¿Podrán aplicar ley para evitar llamados de venta?

La norma aprobada ayer resulta de dudosa aplicación. Crea un registro para que las empresas no llamen.
La ley aprobada ayer en la Cámara de Diputados de la provincia para evitar la pesadilla de la oferta publicitaria a través de las llamadas telefónicas o de los mensajes de texto se presenta como de dudosa aplicación en la práctica porque tanto el procedimiento para inscribirse en un registro antillamadas como el sistema para aplicar las sanciones que fija es complicado o no está definido. No es la primera norma que va camino a ser letra muerta (ver aparte).

¿Por qué las dificultades? Primero, porque la persona que no desea recibir llamadas de las empresas de telemarketing, es decir las que utilizan las llamadas o los mensajes para publicitar bienes o servicios, tendrán que inscribirse en el "Registro No Llame". Y ese registro debe ser consultado por las empresas de telemarketing para saber a quiénes pueden llamar y a quiénes no.

Pero la mayoría de las empresas del sector son nacionales y algunas hasta internacionales.
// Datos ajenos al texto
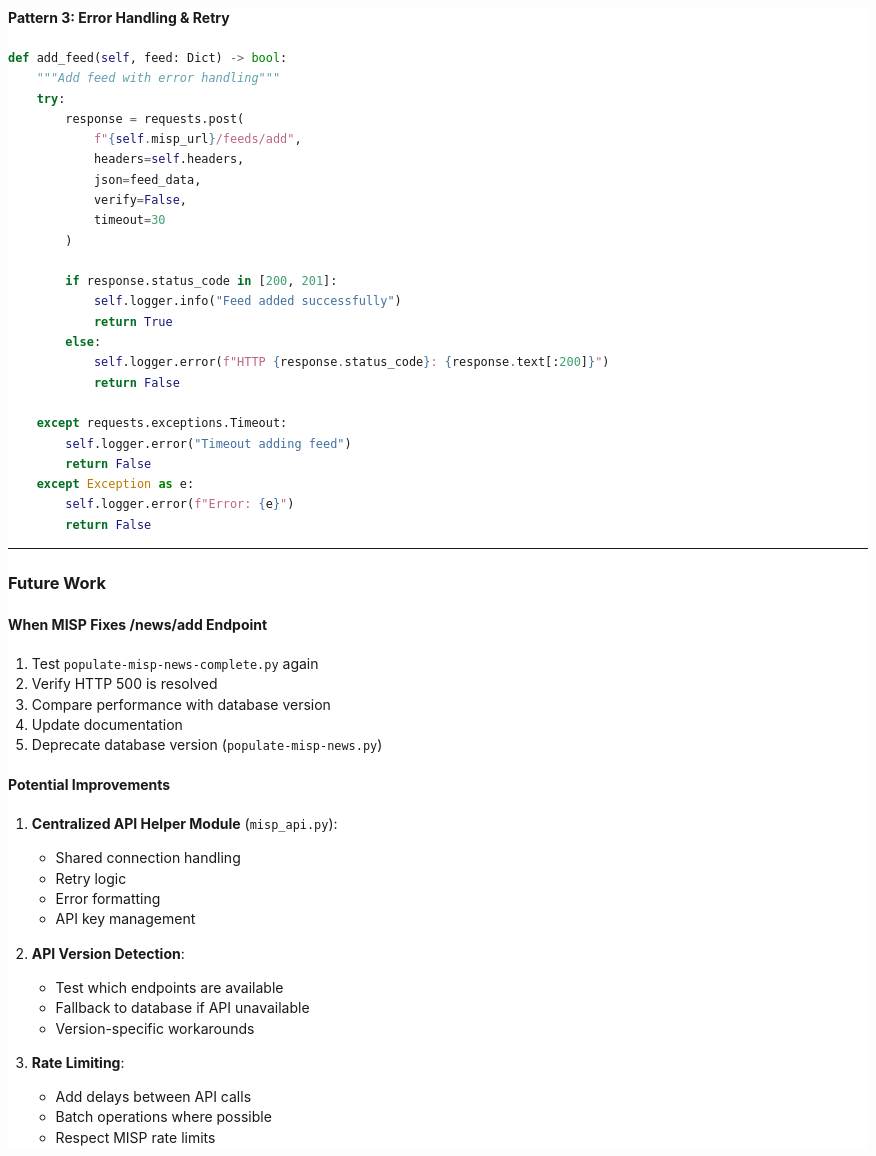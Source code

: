 #### Pattern 3: Error Handling & Retry
```python
def add_feed(self, feed: Dict) -> bool:
    """Add feed with error handling"""
    try:
        response = requests.post(
            f"{self.misp_url}/feeds/add",
            headers=self.headers,
            json=feed_data,
            verify=False,
            timeout=30
        )

        if response.status_code in [200, 201]:
            self.logger.info("Feed added successfully")
            return True
        else:
            self.logger.error(f"HTTP {response.status_code}: {response.text[:200]}")
            return False

    except requests.exceptions.Timeout:
        self.logger.error("Timeout adding feed")
        return False
    except Exception as e:
        self.logger.error(f"Error: {e}")
        return False
```

---

### Future Work

#### When MISP Fixes /news/add Endpoint
1. Test `populate-misp-news-complete.py` again
2. Verify HTTP 500 is resolved
3. Compare performance with database version
4. Update documentation
5. Deprecate database version (`populate-misp-news.py`)

#### Potential Improvements
1. **Centralized API Helper Module** (`misp_api.py`):
   - Shared connection handling
   - Retry logic
   - Error formatting
   - API key management

2. **API Version Detection**:
   - Test which endpoints are available
   - Fallback to database if API unavailable
   - Version-specific workarounds

3. **Rate Limiting**:
   - Add delays between API calls
   - Batch operations where possible
   - Respect MISP rate limits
La dificultad entonces radica en cómo hacerles llegar los registros para que no llamen a números sanjuaninos.

Una alternativa, que no está contemplada en la ley y que quedó para la etapa de la reglamentación de la norma, es que se implemente un registro nacional en el ámbito de la Subsecretaría de Defensa del Consumidor de la Nación, según dijo ayer Ana López de Herrera, titular de Defensa al Consumidor en San Juan, que será la autoridad de aplicación en la provincia. Ella asesoró a la diputada Lucía Gómez, la autora de la iniciativa.

Con un registro nacional sería más fácil el control de las llamadas, pero en ese caso haría falta una ley nacional y no tendría sentido la norma local.

Aún cuando exista el registro, si una persona inscripta recibe una llamada tendrá que anotar el día, la hora y hacer la denuncia. Se habla que podría ser a un 0800, pero tampoco está definido. Tampoco está claro cómo se demostrará que la llamada existió.

Otra cuestión complicada es la multa, que serviría para que las empresas no sigan llamando. Según entienden en Diputados todas las empresas tienen oficinas en Buenos Aires y allí podría llegar las intimaciones. Pero no está claro qué pasará con las que se nieguen a pagar las sanciones.